Final approval of future sale must go before voters

The Fallbrook Healthcare District (FHD) board of directors has put Fallbrook Hospital and its annex buildings up for sale and is working to make sure that the prospective buyer or buyers use the facilities to provide medical services to the community.

Fallbrook Hospital closed in December 2014 after Community Health Systems (CHS) of Tennessee ceased its lease of the facility.

The FHD board issued an informational "message to the public" that stated, in part, the following: "Fallbrook Healthcare District board members and staff know that Fallbrook Hospital is a crucial part of the health care network in our community, and we are committed to doing everything possible to see it re-opened and providing services. The board has voted to put the hospital and its annex buildings up for sale, and believe there is a strong likelihood that a quality health care provider may come forward to do what we as a district cannot do alone – purchase the hospital and re-open it."

Bobbi Palmer, executive director of FHD, said the board voted to put the hospital up for sale during a special closed meeting on March 23.
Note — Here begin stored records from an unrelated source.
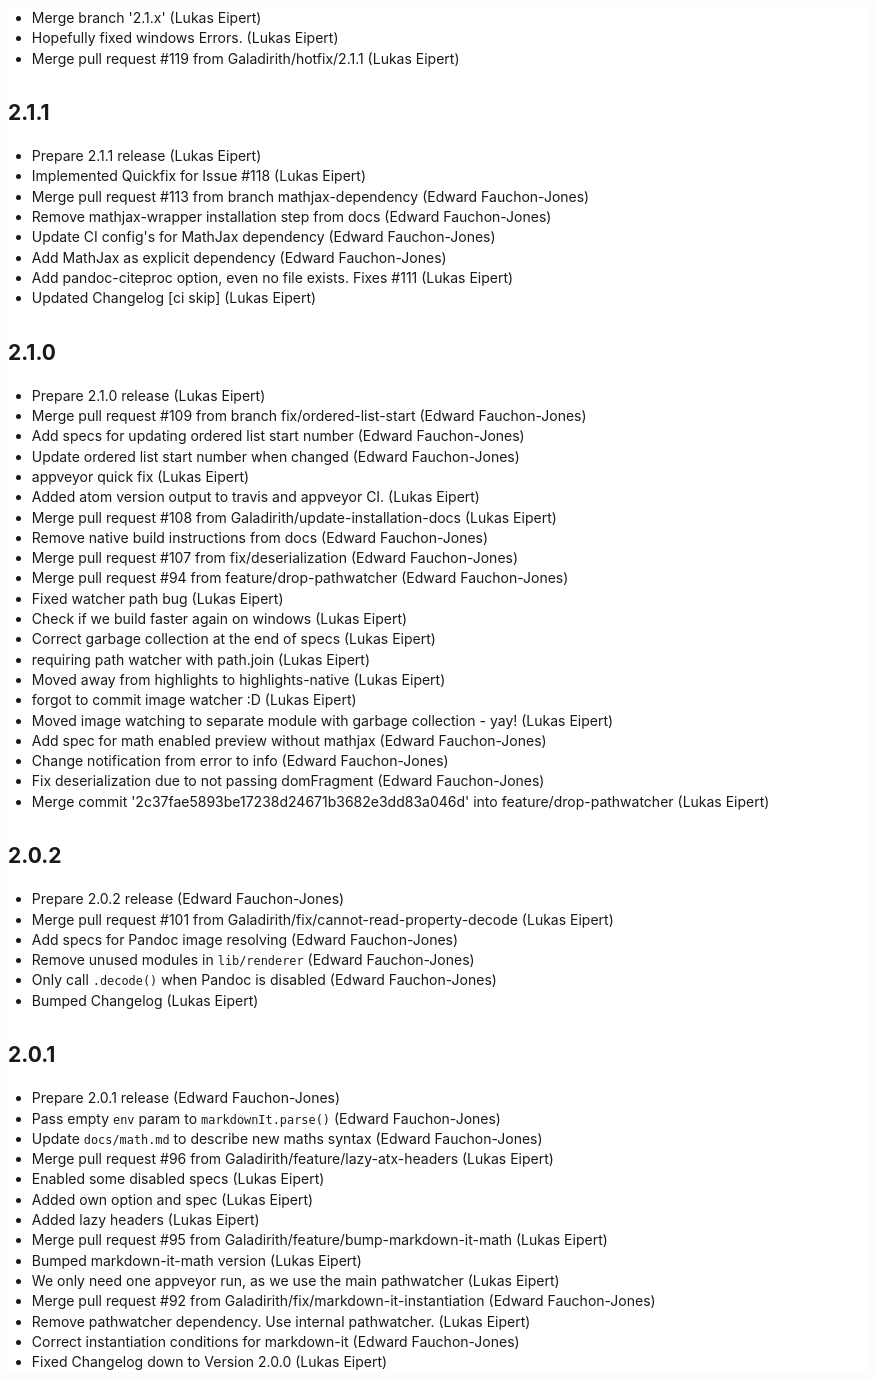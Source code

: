 * Merge branch '2.1.x' (Lukas Eipert)
* Hopefully fixed windows Errors. (Lukas Eipert)
* Merge pull request #119 from Galadirith/hotfix/2.1.1 (Lukas Eipert)

## 2.1.1
* Prepare 2.1.1 release (Lukas Eipert)
* Implemented Quickfix for Issue #118 (Lukas Eipert)
* Merge pull request #113 from branch mathjax-dependency (Edward Fauchon-Jones)
* Remove mathjax-wrapper installation step from docs (Edward Fauchon-Jones)
* Update CI config's for MathJax dependency (Edward Fauchon-Jones)
* Add MathJax as explicit dependency (Edward Fauchon-Jones)
* Add pandoc-citeproc option, even no file exists. Fixes #111 (Lukas Eipert)
* Updated Changelog [ci skip] (Lukas Eipert)

## 2.1.0
* Prepare 2.1.0 release (Lukas Eipert)
* Merge pull request #109 from branch fix/ordered-list-start (Edward Fauchon-Jones)
* Add specs for updating ordered list start number (Edward Fauchon-Jones)
* Update ordered list start number when changed (Edward Fauchon-Jones)
* appveyor quick fix (Lukas Eipert)
* Added atom version output to travis and appveyor CI. (Lukas Eipert)
* Merge pull request #108 from Galadirith/update-installation-docs (Lukas Eipert)
* Remove native build instructions from docs (Edward Fauchon-Jones)
* Merge pull request #107 from fix/deserialization (Edward Fauchon-Jones)
* Merge pull request #94 from feature/drop-pathwatcher (Edward Fauchon-Jones)
* Fixed watcher path bug (Lukas Eipert)
* Check if we build faster again on windows (Lukas Eipert)
* Correct garbage collection at the end of specs (Lukas Eipert)
* requiring path watcher with path.join (Lukas Eipert)
* Moved away from highlights to highlights-native (Lukas Eipert)
* forgot to commit image watcher :D (Lukas Eipert)
* Moved image watching to separate module with garbage collection - yay! (Lukas Eipert)
* Add spec for math enabled preview without mathjax (Edward Fauchon-Jones)
* Change notification from error to info (Edward Fauchon-Jones)
* Fix deserialization due to not passing domFragment (Edward Fauchon-Jones)
* Merge commit '2c37fae5893be17238d24671b3682e3dd83a046d' into feature/drop-pathwatcher (Lukas Eipert)

## 2.0.2
* Prepare 2.0.2 release (Edward Fauchon-Jones)
* Merge pull request #101 from Galadirith/fix/cannot-read-property-decode (Lukas Eipert)
* Add specs for Pandoc image resolving (Edward Fauchon-Jones)
* Remove unused modules in `lib/renderer` (Edward Fauchon-Jones)
* Only call `.decode()` when Pandoc is disabled (Edward Fauchon-Jones)
* Bumped Changelog (Lukas Eipert)

## 2.0.1
* Prepare 2.0.1 release (Edward Fauchon-Jones)
* Pass empty `env` param to `markdownIt.parse()` (Edward Fauchon-Jones)
* Update `docs/math.md` to describe new maths syntax (Edward Fauchon-Jones)
* Merge pull request #96 from Galadirith/feature/lazy-atx-headers (Lukas Eipert)
* Enabled some disabled specs (Lukas Eipert)
* Added own option and spec (Lukas Eipert)
* Added lazy headers (Lukas Eipert)
* Merge pull request #95 from Galadirith/feature/bump-markdown-it-math (Lukas Eipert)
* Bumped markdown-it-math version (Lukas Eipert)
* We only need one appveyor run, as we use the main pathwatcher (Lukas Eipert)
* Merge pull request #92 from Galadirith/fix/markdown-it-instantiation (Edward Fauchon-Jones)
* Remove pathwatcher dependency. Use internal pathwatcher. (Lukas Eipert)
* Correct instantiation conditions for markdown-it (Edward Fauchon-Jones)
* Fixed Changelog down to Version 2.0.0 (Lukas Eipert)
"The board of directors is aggressively seeking prospective buyers for the hospital and for it to open up," said Palmer. "The board wants health care services delivered in that building and they are committed to achieving that."

FHD board president Gordon Tinker said the board hired the commercial real estate company Cushman & Wakefield to handle the sale.

"They’re a nationwide commercial real estate broker," said Tinker. "They have a specialist that deals in nothing but medical facilities and he’s working this on a nationwide basis."

Palmer and Tinker both said that the hospital facilities are attracting interest.

"We’re seeking lots of bids from different branches of the health care community, and there currently is bidding going on from multiple sources," said Palmer.

"Our real estate broker is in touch with a few interested parties and we’re kind of in a wait-and-see pattern to see what they come up with," said Tinker. "All the bids are from the medical industry."

Although both Palmer and Tinker would like to see Fallbrook Hospital reopen as a hospital per se, Tinker said that prospect is unlikely.

"Very doubtful," said Tinker. "I think what we’ve learned is that small independent hospitals, even large ones like Palomar and Tri-City, may not survive," said Tinker. "You’ve got to be part of a network like Sharp or Scripps or Loma Linda, where you have multiple facilities. That’s where the insurance companies are pushing the business."

It is more likely that the hospital will house an array of medical service providers.

"We have widened the net and said, 'Ok, who out there would like to use the hospital for medical services,'" said Palmer. "We do not want to limit the prospective buyer."

Palmer and Tinker both stressed that the hospital is "the community’s asset" and thus the public will have to approve any sale.

"If the district eventually finds a buyer that we can make a deal with, then it will have to go to the voters," said Tinker. "Basically, the health and safety code, which we operate under, says that any sale, lease or transfer of 50 percent or more of the assets require a citizen’s vote. The county registrar of voters needs 88 days before they can actually put it to an election. It will probably be a mail ballot election."

While the board waits for a buyer, Tinker said FHD is spending “$25,000 to $30,000 a month” to keep the hospital property maintained and secure.

"About two-thirds of it (the monthly cost) is utility bills," said Tinker. "We have three contracts right now. We have an engineering service contract, a landscape contractor, and a security contractor."

Tinker said FHD remains committed to meeting the needs of the community while looking for a buyer.

"When the hospital closed, we had two primary objectives," said Tinker. "One was to keep the skilled nursing facility open and the other was to have an urgent care facility come in here and replace the emergency room, and both of those have been accomplished."

Tinker said the urgent care facility serves approximately 600 patients a month.